The Employment Appeal Tribunal had to consider whether an employer's refusal to grant an employee five consecutive weeks' leave in order to attend a series of religious festivals amounted to indirect religion or belief discrimination, in the case of...

... Gareddu v London Underground Ltd.

The Facts

Mr Gareddu (G) is a Roman Catholic and follows religious practices in Sardinia, which include attending a number of religious festivals. He was employed by London Underground Ltd, who had previously permitted him to take five consecutive weeks' annual leave, during which time he would return to Sardinia with his two brothers for the purposes of relaxing, visiting relatives and attending religious festivals. 

In 2013, a new line manager advised Mr G that he would not be granted more than 15 consecutive days of holiday during the school summer holidays. However, the line manager did allow G to take five weeks' holiday in 2014 because G had already made arrangements.  The line manager made it clear that this would be the last time this length of leave would be granted.

Notwithstanding the above, in November 2014, G made a holiday request for five consecutive weeks over July and August 2015. The request was refused.

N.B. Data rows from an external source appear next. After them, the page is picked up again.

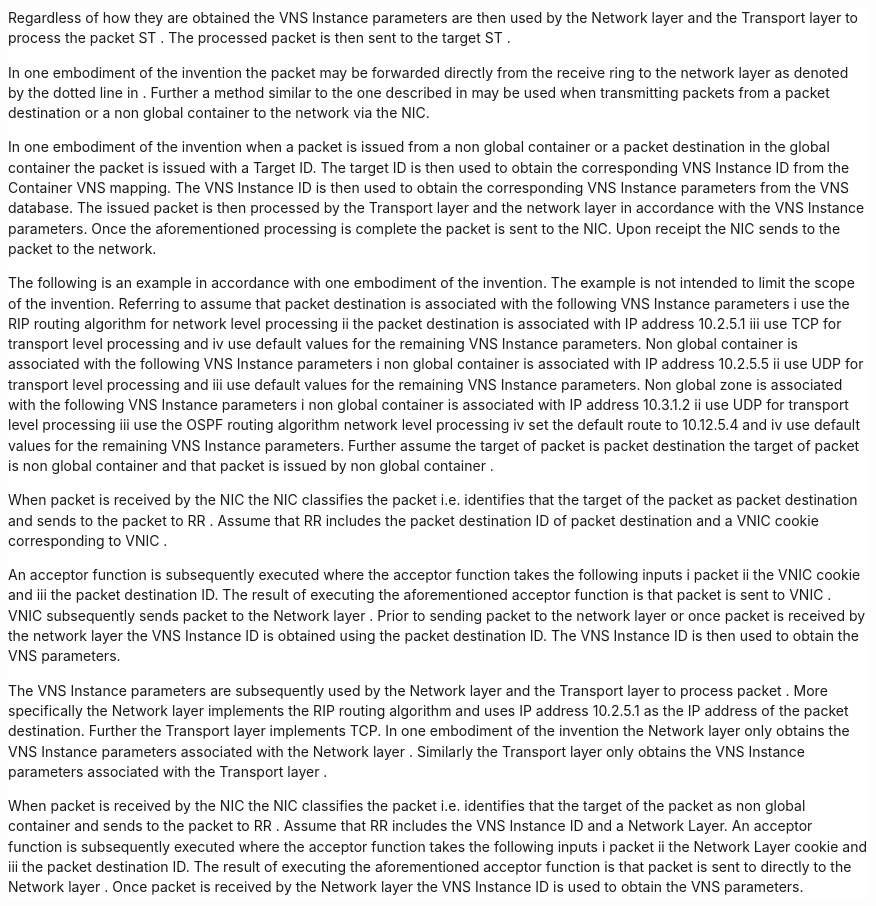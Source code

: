 Regardless of how they are obtained the VNS Instance parameters are then used by the Network layer and the Transport layer to process the packet ST . The processed packet is then sent to the target ST .

In one embodiment of the invention the packet may be forwarded directly from the receive ring to the network layer as denoted by the dotted line in . Further a method similar to the one described in may be used when transmitting packets from a packet destination or a non global container to the network via the NIC.

In one embodiment of the invention when a packet is issued from a non global container or a packet destination in the global container the packet is issued with a Target ID. The target ID is then used to obtain the corresponding VNS Instance ID from the Container VNS mapping. The VNS Instance ID is then used to obtain the corresponding VNS Instance parameters from the VNS database. The issued packet is then processed by the Transport layer and the network layer in accordance with the VNS Instance parameters. Once the aforementioned processing is complete the packet is sent to the NIC. Upon receipt the NIC sends to the packet to the network.

The following is an example in accordance with one embodiment of the invention. The example is not intended to limit the scope of the invention. Referring to assume that packet destination is associated with the following VNS Instance parameters i use the RIP routing algorithm for network level processing ii the packet destination is associated with IP address 10.2.5.1 iii use TCP for transport level processing and iv use default values for the remaining VNS Instance parameters. Non global container is associated with the following VNS Instance parameters i non global container is associated with IP address 10.2.5.5 ii use UDP for transport level processing and iii use default values for the remaining VNS Instance parameters. Non global zone is associated with the following VNS Instance parameters i non global container is associated with IP address 10.3.1.2 ii use UDP for transport level processing iii use the OSPF routing algorithm network level processing iv set the default route to 10.12.5.4 and iv use default values for the remaining VNS Instance parameters. Further assume the target of packet is packet destination the target of packet is non global container and that packet is issued by non global container .

When packet is received by the NIC the NIC classifies the packet i.e. identifies that the target of the packet as packet destination and sends to the packet to RR . Assume that RR includes the packet destination ID of packet destination and a VNIC cookie corresponding to VNIC .

An acceptor function is subsequently executed where the acceptor function takes the following inputs i packet ii the VNIC cookie and iii the packet destination ID. The result of executing the aforementioned acceptor function is that packet is sent to VNIC . VNIC subsequently sends packet to the Network layer . Prior to sending packet to the network layer or once packet is received by the network layer the VNS Instance ID is obtained using the packet destination ID. The VNS Instance ID is then used to obtain the VNS parameters.

The VNS Instance parameters are subsequently used by the Network layer and the Transport layer to process packet . More specifically the Network layer implements the RIP routing algorithm and uses IP address 10.2.5.1 as the IP address of the packet destination. Further the Transport layer implements TCP. In one embodiment of the invention the Network layer only obtains the VNS Instance parameters associated with the Network layer . Similarly the Transport layer only obtains the VNS Instance parameters associated with the Transport layer .

When packet is received by the NIC the NIC classifies the packet i.e. identifies that the target of the packet as non global container and sends to the packet to RR . Assume that RR includes the VNS Instance ID and a Network Layer. An acceptor function is subsequently executed where the acceptor function takes the following inputs i packet ii the Network Layer cookie and iii the packet destination ID. The result of executing the aforementioned acceptor function is that packet is sent to directly to the Network layer . Once packet is received by the Network layer the VNS Instance ID is used to obtain the VNS parameters.
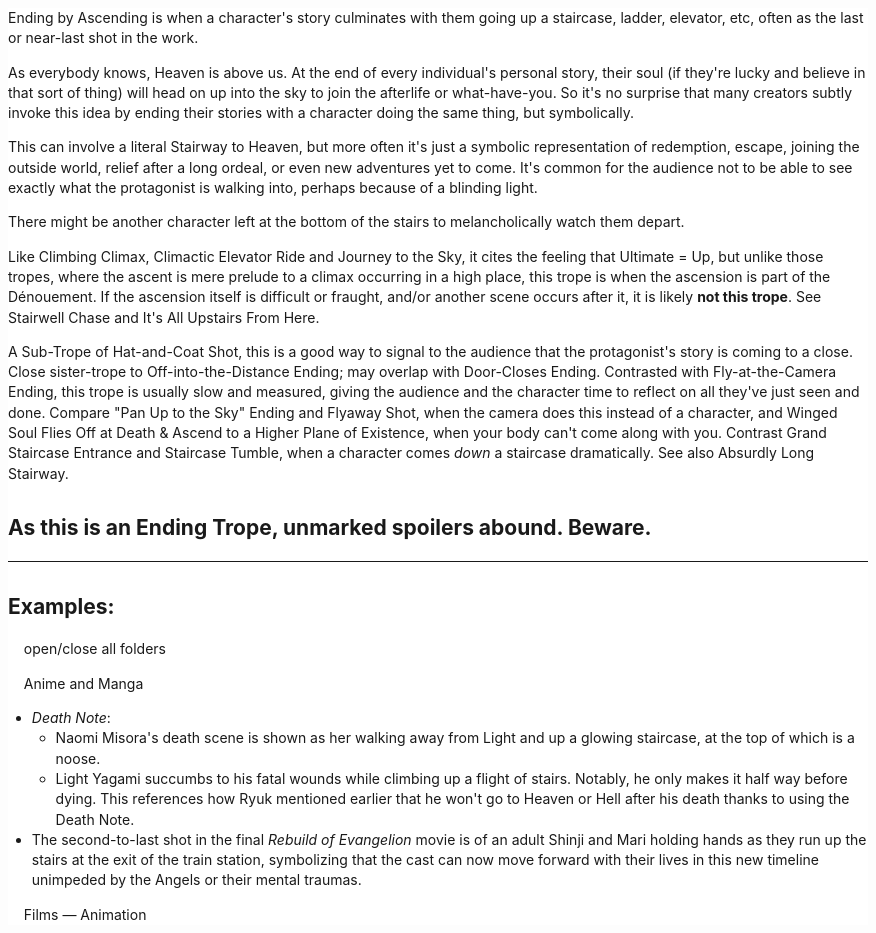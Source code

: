 Ending by Ascending is when a character's story culminates with them going up a staircase, ladder, elevator, etc, often as the last or near-last shot in the work.

As everybody knows, Heaven is above us. At the end of every individual's personal story, their soul (if they're lucky and believe in that sort of thing) will head on up into the sky to join the afterlife or what-have-you. So it's no surprise that many creators subtly invoke this idea by ending their stories with a character doing the same thing, but symbolically.

This can involve a literal Stairway to Heaven, but more often it's just a symbolic representation of redemption, escape, joining the outside world, relief after a long ordeal, or even new adventures yet to come. It's common for the audience not to be able to see exactly what the protagonist is walking into, perhaps because of a blinding light.

There might be another character left at the bottom of the stairs to melancholically watch them depart.

Like Climbing Climax, Climactic Elevator Ride and Journey to the Sky, it cites the feeling that Ultimate = Up, but unlike those tropes, where the ascent is mere prelude to a climax occurring in a high place, this trope is when the ascension is part of the Dénouement. If the ascension itself is difficult or fraught, and/or another scene occurs after it, it is likely **not this trope**. See Stairwell Chase and It's All Upstairs From Here.

A Sub-Trope of Hat-and-Coat Shot, this is a good way to signal to the audience that the protagonist's story is coming to a close. Close sister-trope to Off-into-the-Distance Ending; may overlap with Door-Closes Ending. Contrasted with Fly-at-the-Camera Ending, this trope is usually slow and measured, giving the audience and the character time to reflect on all they've just seen and done. Compare "Pan Up to the Sky" Ending and Flyaway Shot, when the camera does this instead of a character, and Winged Soul Flies Off at Death & Ascend to a Higher Plane of Existence, when your body can't come along with you. Contrast Grand Staircase Entrance and Staircase Tumble, when a character comes _down_ a staircase dramatically. See also Absurdly Long Stairway.

## As this is an Ending Trope, unmarked spoilers abound. Beware.

___

## Examples:

    open/close all folders 

    Anime and Manga 

-   _Death Note_:
    -   Naomi Misora's death scene is shown as her walking away from Light and up a glowing staircase, at the top of which is a noose.
    -   Light Yagami succumbs to his fatal wounds while climbing up a flight of stairs. Notably, he only makes it half way before dying. This references how Ryuk mentioned earlier that he won't go to Heaven or Hell after his death thanks to using the Death Note.
-   The second-to-last shot in the final _Rebuild of Evangelion_ movie is of an adult Shinji and Mari holding hands as they run up the stairs at the exit of the train station, symbolizing that the cast can now move forward with their lives in this new timeline unimpeded by the Angels or their mental traumas.

    Films — Animation 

Mr G brought a claim of indirect religion/belief discrimination under s19 of the Equality Act 2010.

Employment Tribunal

The Employment Tribunal (ET) rejected G's claim, finding that his “asserted religious belief requiring attendance at a series of religious festivals during the period 27 July to 2 September”  was not made in good faith.

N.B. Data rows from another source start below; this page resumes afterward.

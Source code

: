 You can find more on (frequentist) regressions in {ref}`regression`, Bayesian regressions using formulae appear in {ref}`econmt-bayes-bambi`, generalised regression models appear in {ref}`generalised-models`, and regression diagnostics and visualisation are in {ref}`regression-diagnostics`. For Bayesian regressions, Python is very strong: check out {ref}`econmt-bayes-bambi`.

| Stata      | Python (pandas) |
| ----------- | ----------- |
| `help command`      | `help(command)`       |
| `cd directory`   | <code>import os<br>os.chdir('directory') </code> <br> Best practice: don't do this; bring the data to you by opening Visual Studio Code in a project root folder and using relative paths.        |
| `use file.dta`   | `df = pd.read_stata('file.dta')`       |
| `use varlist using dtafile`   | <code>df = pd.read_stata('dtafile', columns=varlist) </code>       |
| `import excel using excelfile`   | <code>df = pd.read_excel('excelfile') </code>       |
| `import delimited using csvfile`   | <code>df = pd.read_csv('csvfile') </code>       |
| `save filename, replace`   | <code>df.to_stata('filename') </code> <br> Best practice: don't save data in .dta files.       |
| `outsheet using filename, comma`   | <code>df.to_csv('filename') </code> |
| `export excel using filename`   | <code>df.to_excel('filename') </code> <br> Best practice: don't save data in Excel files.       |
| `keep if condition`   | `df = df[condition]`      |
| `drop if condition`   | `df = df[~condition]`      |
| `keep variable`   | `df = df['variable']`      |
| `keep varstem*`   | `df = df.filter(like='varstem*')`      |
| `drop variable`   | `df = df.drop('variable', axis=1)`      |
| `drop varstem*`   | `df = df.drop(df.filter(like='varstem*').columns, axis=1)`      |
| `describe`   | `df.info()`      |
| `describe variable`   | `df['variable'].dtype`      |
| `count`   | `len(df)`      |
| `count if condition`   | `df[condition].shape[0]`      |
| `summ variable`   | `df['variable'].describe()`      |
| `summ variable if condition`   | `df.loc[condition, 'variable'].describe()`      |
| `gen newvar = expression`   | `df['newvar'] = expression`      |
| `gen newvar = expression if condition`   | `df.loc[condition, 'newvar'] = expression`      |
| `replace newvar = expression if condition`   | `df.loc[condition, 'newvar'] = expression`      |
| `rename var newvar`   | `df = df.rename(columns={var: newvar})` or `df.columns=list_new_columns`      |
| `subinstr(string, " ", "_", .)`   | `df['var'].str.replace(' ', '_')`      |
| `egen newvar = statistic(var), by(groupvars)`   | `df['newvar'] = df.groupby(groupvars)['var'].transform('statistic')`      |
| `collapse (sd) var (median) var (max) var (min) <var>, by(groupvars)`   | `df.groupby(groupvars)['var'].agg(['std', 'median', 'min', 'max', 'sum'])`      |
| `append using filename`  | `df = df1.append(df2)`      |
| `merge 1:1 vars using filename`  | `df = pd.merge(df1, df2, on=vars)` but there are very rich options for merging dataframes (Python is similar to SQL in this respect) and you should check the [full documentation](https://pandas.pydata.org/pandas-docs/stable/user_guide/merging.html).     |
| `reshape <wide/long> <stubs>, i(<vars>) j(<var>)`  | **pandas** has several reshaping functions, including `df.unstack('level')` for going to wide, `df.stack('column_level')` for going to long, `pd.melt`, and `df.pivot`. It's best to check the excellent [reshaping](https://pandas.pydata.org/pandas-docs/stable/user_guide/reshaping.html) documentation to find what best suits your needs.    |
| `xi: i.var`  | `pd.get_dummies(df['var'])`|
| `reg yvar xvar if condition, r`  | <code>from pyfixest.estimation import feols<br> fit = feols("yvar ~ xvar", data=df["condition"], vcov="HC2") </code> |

The ET accepted that the attendance of religious festivals may constitute a manifestation of religious belief. However, this did not apply in G's case as there was no evidence to support G's assertion that his religion required him to attend a specific set of festivals over the five week period.

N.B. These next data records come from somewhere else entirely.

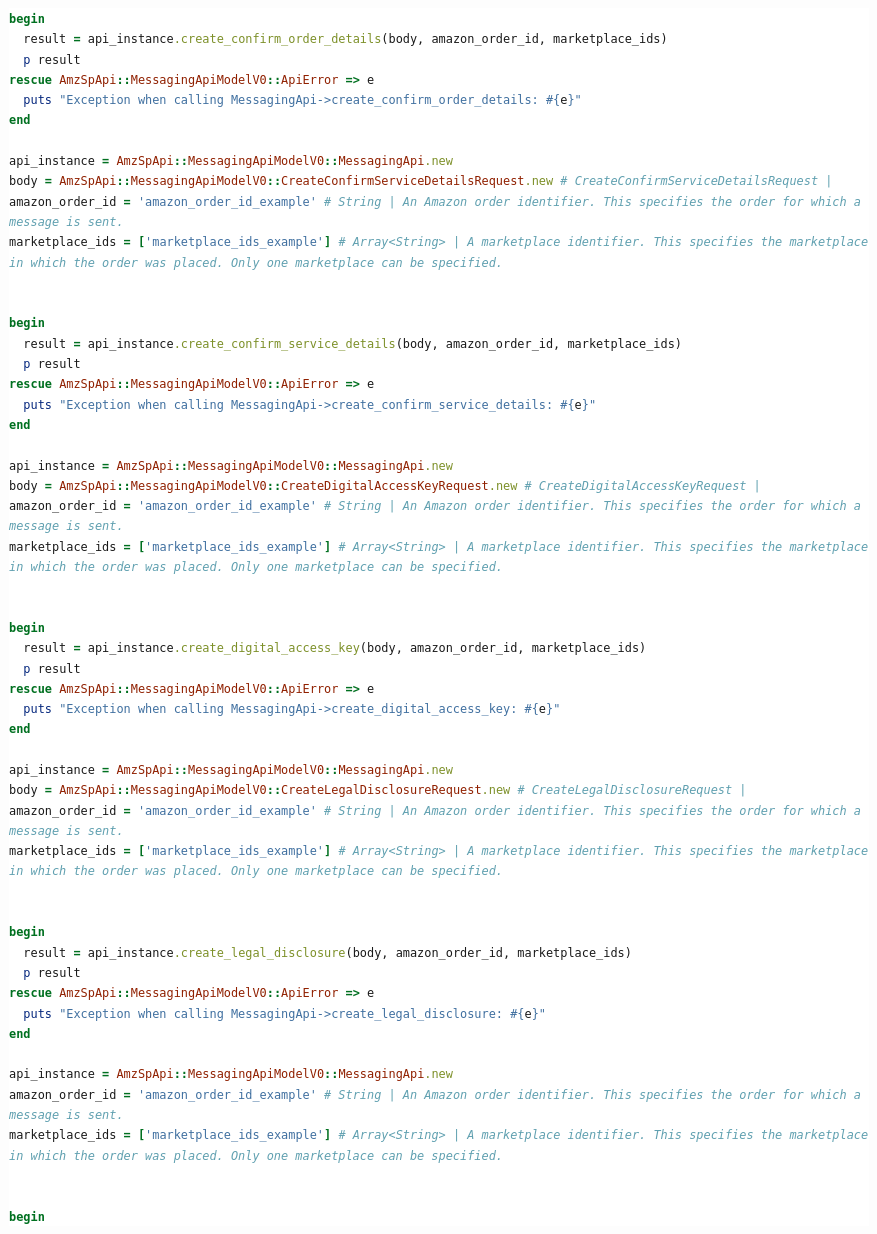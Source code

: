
 ```ruby
begin
  result = api_instance.create_confirm_order_details(body, amazon_order_id, marketplace_ids)
  p result
rescue AmzSpApi::MessagingApiModelV0::ApiError => e
  puts "Exception when calling MessagingApi->create_confirm_order_details: #{e}"
end

api_instance = AmzSpApi::MessagingApiModelV0::MessagingApi.new
body = AmzSpApi::MessagingApiModelV0::CreateConfirmServiceDetailsRequest.new # CreateConfirmServiceDetailsRequest | 
amazon_order_id = 'amazon_order_id_example' # String | An Amazon order identifier. This specifies the order for which a message is sent.
marketplace_ids = ['marketplace_ids_example'] # Array<String> | A marketplace identifier. This specifies the marketplace in which the order was placed. Only one marketplace can be specified.


begin
  result = api_instance.create_confirm_service_details(body, amazon_order_id, marketplace_ids)
  p result
rescue AmzSpApi::MessagingApiModelV0::ApiError => e
  puts "Exception when calling MessagingApi->create_confirm_service_details: #{e}"
end

api_instance = AmzSpApi::MessagingApiModelV0::MessagingApi.new
body = AmzSpApi::MessagingApiModelV0::CreateDigitalAccessKeyRequest.new # CreateDigitalAccessKeyRequest | 
amazon_order_id = 'amazon_order_id_example' # String | An Amazon order identifier. This specifies the order for which a message is sent.
marketplace_ids = ['marketplace_ids_example'] # Array<String> | A marketplace identifier. This specifies the marketplace in which the order was placed. Only one marketplace can be specified.


begin
  result = api_instance.create_digital_access_key(body, amazon_order_id, marketplace_ids)
  p result
rescue AmzSpApi::MessagingApiModelV0::ApiError => e
  puts "Exception when calling MessagingApi->create_digital_access_key: #{e}"
end

api_instance = AmzSpApi::MessagingApiModelV0::MessagingApi.new
body = AmzSpApi::MessagingApiModelV0::CreateLegalDisclosureRequest.new # CreateLegalDisclosureRequest | 
amazon_order_id = 'amazon_order_id_example' # String | An Amazon order identifier. This specifies the order for which a message is sent.
marketplace_ids = ['marketplace_ids_example'] # Array<String> | A marketplace identifier. This specifies the marketplace in which the order was placed. Only one marketplace can be specified.


begin
  result = api_instance.create_legal_disclosure(body, amazon_order_id, marketplace_ids)
  p result
rescue AmzSpApi::MessagingApiModelV0::ApiError => e
  puts "Exception when calling MessagingApi->create_legal_disclosure: #{e}"
end

api_instance = AmzSpApi::MessagingApiModelV0::MessagingApi.new
amazon_order_id = 'amazon_order_id_example' # String | An Amazon order identifier. This specifies the order for which a message is sent.
marketplace_ids = ['marketplace_ids_example'] # Array<String> | A marketplace identifier. This specifies the marketplace in which the order was placed. Only one marketplace can be specified.


begin
```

Additionally, G had initially claimed he attended the same 17 festivals each year but it later transpired he had only attended 9 festivals in 2013 and had not attended any festivals in 2014 and 2015 due to injury. Additionally, G could not specify which of the festivals he was planning to attend, indicating this would be decided on with his family. From G's description, there had been no suggestion that attendance at any particular festival was obligatory for the purposes of his religious belief.

G appealed.

Employment Appeal Tribunal (EAT)

The EAT dismissed the appeal. It noted that the ET's finding was correct, particularly given that G had not attended exactly the same festivals each year.

In the EAT's view, G's description of the manifestation of his religious belief was not made in good faith. The ET were not saying G's religious belief was not genuine, merely that the the attendance of festivals over a five week period was not a genuine manifestation of that religious belief.

Best Practice

This case is very fact specific and fairly extreme in terms of the amount of annual leave requested. Employers should always act with caution if deciding whether a claim or assertion by an employee really is a genuine manifestation of a religion/belief.

It is interesting to note that the EAT did not discuss the employer's justification for only allowing 15 consecutive days holiday. It was perceived that it was unnecessary to address this issue given that the claim had been decided on the 'lack of good faith and genuineness of the asserted manifestation or belief'.

Quite separately, this case also highlights the issue of custom and practice and the potential pitfalls of implied contractual terms. Some may argue that the employer, in allowing G to take five consecutive weeks' holiday each year from 2009 up until 2014, had actually created an implied term into G's contract that he could take those same five weeks each and every year.